RECORDS TO USE
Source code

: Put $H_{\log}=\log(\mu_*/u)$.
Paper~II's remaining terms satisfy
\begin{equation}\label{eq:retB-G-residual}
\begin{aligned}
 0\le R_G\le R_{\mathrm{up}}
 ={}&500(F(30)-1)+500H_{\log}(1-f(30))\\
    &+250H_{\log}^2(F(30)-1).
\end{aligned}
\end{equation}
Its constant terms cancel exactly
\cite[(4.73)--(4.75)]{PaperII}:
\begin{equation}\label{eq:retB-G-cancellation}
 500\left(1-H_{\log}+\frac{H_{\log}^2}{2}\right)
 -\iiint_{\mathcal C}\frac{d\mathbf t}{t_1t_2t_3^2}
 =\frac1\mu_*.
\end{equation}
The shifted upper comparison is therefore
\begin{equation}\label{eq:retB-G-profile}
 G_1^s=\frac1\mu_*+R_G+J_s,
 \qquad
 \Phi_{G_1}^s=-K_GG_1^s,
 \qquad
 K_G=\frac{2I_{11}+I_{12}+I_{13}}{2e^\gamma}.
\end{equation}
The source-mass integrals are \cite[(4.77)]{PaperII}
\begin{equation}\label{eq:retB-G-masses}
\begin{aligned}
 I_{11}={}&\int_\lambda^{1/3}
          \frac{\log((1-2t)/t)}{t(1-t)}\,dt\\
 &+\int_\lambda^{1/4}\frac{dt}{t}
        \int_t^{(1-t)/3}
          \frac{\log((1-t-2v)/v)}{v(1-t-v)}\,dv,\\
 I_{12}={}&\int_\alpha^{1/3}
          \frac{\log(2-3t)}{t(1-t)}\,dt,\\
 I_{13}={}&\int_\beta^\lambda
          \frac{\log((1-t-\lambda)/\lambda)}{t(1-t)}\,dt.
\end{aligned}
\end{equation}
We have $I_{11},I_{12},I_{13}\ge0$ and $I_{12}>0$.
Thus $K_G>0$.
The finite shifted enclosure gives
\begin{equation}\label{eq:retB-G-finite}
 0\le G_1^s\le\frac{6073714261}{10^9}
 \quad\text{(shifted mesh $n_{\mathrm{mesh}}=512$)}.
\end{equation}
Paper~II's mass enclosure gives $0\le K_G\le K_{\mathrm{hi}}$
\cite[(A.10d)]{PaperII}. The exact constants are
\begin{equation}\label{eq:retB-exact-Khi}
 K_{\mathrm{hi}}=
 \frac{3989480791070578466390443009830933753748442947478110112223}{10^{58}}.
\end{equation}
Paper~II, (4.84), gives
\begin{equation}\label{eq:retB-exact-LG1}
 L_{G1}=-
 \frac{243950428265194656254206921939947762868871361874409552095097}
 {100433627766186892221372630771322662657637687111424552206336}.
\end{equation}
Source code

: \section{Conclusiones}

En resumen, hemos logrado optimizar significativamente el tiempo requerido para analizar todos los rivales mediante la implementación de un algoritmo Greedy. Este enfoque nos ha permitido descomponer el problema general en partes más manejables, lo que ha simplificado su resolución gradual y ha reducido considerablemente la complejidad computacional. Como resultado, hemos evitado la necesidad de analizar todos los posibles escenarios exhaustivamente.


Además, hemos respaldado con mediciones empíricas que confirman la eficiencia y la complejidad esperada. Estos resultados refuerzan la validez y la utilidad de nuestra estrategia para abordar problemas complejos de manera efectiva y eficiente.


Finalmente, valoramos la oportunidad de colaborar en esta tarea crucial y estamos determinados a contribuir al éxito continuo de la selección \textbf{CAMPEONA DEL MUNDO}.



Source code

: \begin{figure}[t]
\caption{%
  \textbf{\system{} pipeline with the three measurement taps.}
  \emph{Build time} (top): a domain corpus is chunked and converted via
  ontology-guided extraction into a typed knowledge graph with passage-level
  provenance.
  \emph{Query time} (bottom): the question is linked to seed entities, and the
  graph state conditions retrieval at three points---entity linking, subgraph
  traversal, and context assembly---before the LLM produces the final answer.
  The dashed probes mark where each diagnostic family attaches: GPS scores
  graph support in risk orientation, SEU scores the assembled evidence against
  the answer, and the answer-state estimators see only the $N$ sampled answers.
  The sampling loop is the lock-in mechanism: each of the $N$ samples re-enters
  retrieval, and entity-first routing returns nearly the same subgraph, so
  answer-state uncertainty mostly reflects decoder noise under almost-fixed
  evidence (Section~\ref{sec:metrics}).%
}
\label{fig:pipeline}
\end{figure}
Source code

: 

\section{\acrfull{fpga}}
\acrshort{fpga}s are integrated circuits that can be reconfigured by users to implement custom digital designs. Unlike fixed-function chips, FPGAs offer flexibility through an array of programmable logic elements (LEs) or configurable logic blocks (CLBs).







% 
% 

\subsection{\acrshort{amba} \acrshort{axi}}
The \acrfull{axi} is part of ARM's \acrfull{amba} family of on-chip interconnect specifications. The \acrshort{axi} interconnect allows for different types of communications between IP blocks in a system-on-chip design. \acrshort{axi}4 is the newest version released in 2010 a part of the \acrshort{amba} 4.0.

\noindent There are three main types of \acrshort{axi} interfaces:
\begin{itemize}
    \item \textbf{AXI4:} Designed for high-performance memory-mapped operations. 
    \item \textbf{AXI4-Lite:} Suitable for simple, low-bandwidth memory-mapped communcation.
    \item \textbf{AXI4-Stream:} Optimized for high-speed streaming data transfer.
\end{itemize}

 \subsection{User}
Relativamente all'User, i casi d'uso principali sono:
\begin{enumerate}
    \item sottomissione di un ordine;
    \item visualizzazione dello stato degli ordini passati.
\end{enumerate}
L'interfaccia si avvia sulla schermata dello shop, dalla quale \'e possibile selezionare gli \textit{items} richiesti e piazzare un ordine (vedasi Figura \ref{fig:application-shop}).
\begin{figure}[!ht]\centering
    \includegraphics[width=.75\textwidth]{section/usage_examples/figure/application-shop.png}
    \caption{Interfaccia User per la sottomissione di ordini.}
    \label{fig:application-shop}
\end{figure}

TASK TO CARRY OUT
A verbatim restatement of all the entries above is required.

RESPONSE TO THIS EXERCISE
Source code

: Put $H_{\log}=\log(\mu_*/u)$.
Paper~II's remaining terms satisfy
\begin{equation}\label{eq:retB-G-residual}
\begin{aligned}
 0\le R_G\le R_{\mathrm{up}}
 ={}&500(F(30)-1)+500H_{\log}(1-f(30))\\
    &+250H_{\log}^2(F(30)-1).
\end{aligned}
\end{equation}
Its constant terms cancel exactly
\cite[(4.73)--(4.75)]{PaperII}:
\begin{equation}\label{eq:retB-G-cancellation}
 500\left(1-H_{\log}+\frac{H_{\log}^2}{2}\right)
 -\iiint_{\mathcal C}\frac{d\mathbf t}{t_1t_2t_3^2}
 =\frac1\mu_*.
\end{equation}
The shifted upper comparison is therefore
\begin{equation}\label{eq:retB-G-profile}
 G_1^s=\frac1\mu_*+R_G+J_s,
 \qquad
 \Phi_{G_1}^s=-K_GG_1^s,
 \qquad
 K_G=\frac{2I_{11}+I_{12}+I_{13}}{2e^\gamma}.
\end{equation}
The source-mass integrals are \cite[(4.77)]{PaperII}
\begin{equation}\label{eq:retB-G-masses}
\begin{aligned}
 I_{11}={}&\int_\lambda^{1/3}
          \frac{\log((1-2t)/t)}{t(1-t)}\,dt\\
 &+\int_\lambda^{1/4}\frac{dt}{t}
        \int_t^{(1-t)/3}
          \frac{\log((1-t-2v)/v)}{v(1-t-v)}\,dv,\\
 I_{12}={}&\int_\alpha^{1/3}
          \frac{\log(2-3t)}{t(1-t)}\,dt,\\
 I_{13}={}&\int_\beta^\lambda
          \frac{\log((1-t-\lambda)/\lambda)}{t(1-t)}\,dt.
\end{aligned}
\end{equation}
We have $I_{11},I_{12},I_{13}\ge0$ and $I_{12}>0$.
Thus $K_G>0$.
The finite shifted enclosure gives
\begin{equation}\label{eq:retB-G-finite}
 0\le G_1^s\le\frac{6073714261}{10^9}
 \quad\text{(shifted mesh $n_{\mathrm{mesh}}=512$)}.
\end{equation}
Paper~II's mass enclosure gives $0\le K_G\le K_{\mathrm{hi}}$
\cite[(A.10d)]{PaperII}. The exact constants are
\begin{equation}\label{eq:retB-exact-Khi}
 K_{\mathrm{hi}}=
 \frac{3989480791070578466390443009830933753748442947478110112223}{10^{58}}.
\end{equation}
Paper~II, (4.84), gives
\begin{equation}\label{eq:retB-exact-LG1}
 L_{G1}=-
 \frac{243950428265194656254206921939947762868871361874409552095097}
 {100433627766186892221372630771322662657637687111424552206336}.
\end{equation}
Source code

: \section{Conclusiones}

En resumen, hemos logrado optimizar significativamente el tiempo requerido para analizar todos los rivales mediante la implementación de un algoritmo Greedy. Este enfoque nos ha permitido descomponer el problema general en partes más manejables, lo que ha simplificado su resolución gradual y ha reducido considerablemente la complejidad computacional. Como resultado, hemos evitado la necesidad de analizar todos los posibles escenarios exhaustivamente.


Además, hemos respaldado con mediciones empíricas que confirman la eficiencia y la complejidad esperada. Estos resultados refuerzan la validez y la utilidad de nuestra estrategia para abordar problemas complejos de manera efectiva y eficiente.


Finalmente, valoramos la oportunidad de colaborar en esta tarea crucial y estamos determinados a contribuir al éxito continuo de la selección \textbf{CAMPEONA DEL MUNDO}.



Source code

: \begin{figure}[t]
\caption{%
  \textbf{\system{} pipeline with the three measurement taps.}
  \emph{Build time} (top): a domain corpus is chunked and converted via
  ontology-guided extraction into a typed knowledge graph with passage-level
  provenance.
  \emph{Query time} (bottom): the question is linked to seed entities, and the
  graph state conditions retrieval at three points---entity linking, subgraph
  traversal, and context assembly---before the LLM produces the final answer.
  The dashed probes mark where each diagnostic family attaches: GPS scores
  graph support in risk orientation, SEU scores the assembled evidence against
  the answer, and the answer-state estimators see only the $N$ sampled answers.
  The sampling loop is the lock-in mechanism: each of the $N$ samples re-enters
  retrieval, and entity-first routing returns nearly the same subgraph, so
  answer-state uncertainty mostly reflects decoder noise under almost-fixed
  evidence (Section~\ref{sec:metrics}).%
}
\label{fig:pipeline}
\end{figure}
Source code

: 

\section{\acrfull{fpga}}
\acrshort{fpga}s are integrated circuits that can be reconfigured by users to implement custom digital designs. Unlike fixed-function chips, FPGAs offer flexibility through an array of programmable logic elements (LEs) or configurable logic blocks (CLBs).







% 
% 

\subsection{\acrshort{amba} \acrshort{axi}}
The \acrfull{axi} is part of ARM's \acrfull{amba} family of on-chip interconnect specifications. The \acrshort{axi} interconnect allows for different types of communications between IP blocks in a system-on-chip design. \acrshort{axi}4 is the newest version released in 2010 a part of the \acrshort{amba} 4.0.

\noindent There are three main types of \acrshort{axi} interfaces:
\begin{itemize}
    \item \textbf{AXI4:} Designed for high-performance memory-mapped operations. 
    \item \textbf{AXI4-Lite:} Suitable for simple, low-bandwidth memory-mapped communcation.
    \item \textbf{AXI4-Stream:} Optimized for high-speed streaming data transfer.
\end{itemize}

 \subsection{User}
Relativamente all'User, i casi d'uso principali sono:
\begin{enumerate}
    \item sottomissione di un ordine;
    \item visualizzazione dello stato degli ordini passati.
\end{enumerate}
L'interfaccia si avvia sulla schermata dello shop, dalla quale \'e possibile selezionare gli \textit{items} richiesti e piazzare un ordine (vedasi Figura \ref{fig:application-shop}).
\begin{figure}[!ht]\centering
    \includegraphics[width=.75\textwidth]{section/usage_examples/figure/application-shop.png}
    \caption{Interfaccia User per la sottomissione di ordini.}
    \label{fig:application-shop}
\end{figure}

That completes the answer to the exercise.